WHAT TO PRODUCE:
Every line below that holds the string "response" should be copied.

*** Opening SOURCE MATERIAL ***

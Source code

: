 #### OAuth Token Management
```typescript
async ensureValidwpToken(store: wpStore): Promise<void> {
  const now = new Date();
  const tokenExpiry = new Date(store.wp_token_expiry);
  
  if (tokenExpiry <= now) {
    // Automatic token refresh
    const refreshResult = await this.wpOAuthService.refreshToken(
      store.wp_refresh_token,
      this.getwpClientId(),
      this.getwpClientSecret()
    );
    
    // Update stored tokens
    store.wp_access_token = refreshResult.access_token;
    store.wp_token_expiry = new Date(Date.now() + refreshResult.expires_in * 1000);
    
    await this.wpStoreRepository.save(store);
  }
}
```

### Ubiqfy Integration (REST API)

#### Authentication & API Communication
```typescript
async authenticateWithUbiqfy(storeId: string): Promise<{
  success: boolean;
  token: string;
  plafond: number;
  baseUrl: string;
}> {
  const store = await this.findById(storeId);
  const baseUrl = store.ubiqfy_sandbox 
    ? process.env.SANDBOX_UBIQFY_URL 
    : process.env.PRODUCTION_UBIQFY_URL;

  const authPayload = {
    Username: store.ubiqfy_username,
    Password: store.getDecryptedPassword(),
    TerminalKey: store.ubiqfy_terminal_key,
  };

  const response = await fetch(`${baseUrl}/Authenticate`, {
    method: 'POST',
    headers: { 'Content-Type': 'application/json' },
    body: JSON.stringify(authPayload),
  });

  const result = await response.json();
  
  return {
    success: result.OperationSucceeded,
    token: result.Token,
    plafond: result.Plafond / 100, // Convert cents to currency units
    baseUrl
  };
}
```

*** Closing SOURCE MATERIAL ***

ANSWER TO THE EXERCISE:
  const response = await fetch(`${baseUrl}/Authenticate`, {
  const result = await response.json();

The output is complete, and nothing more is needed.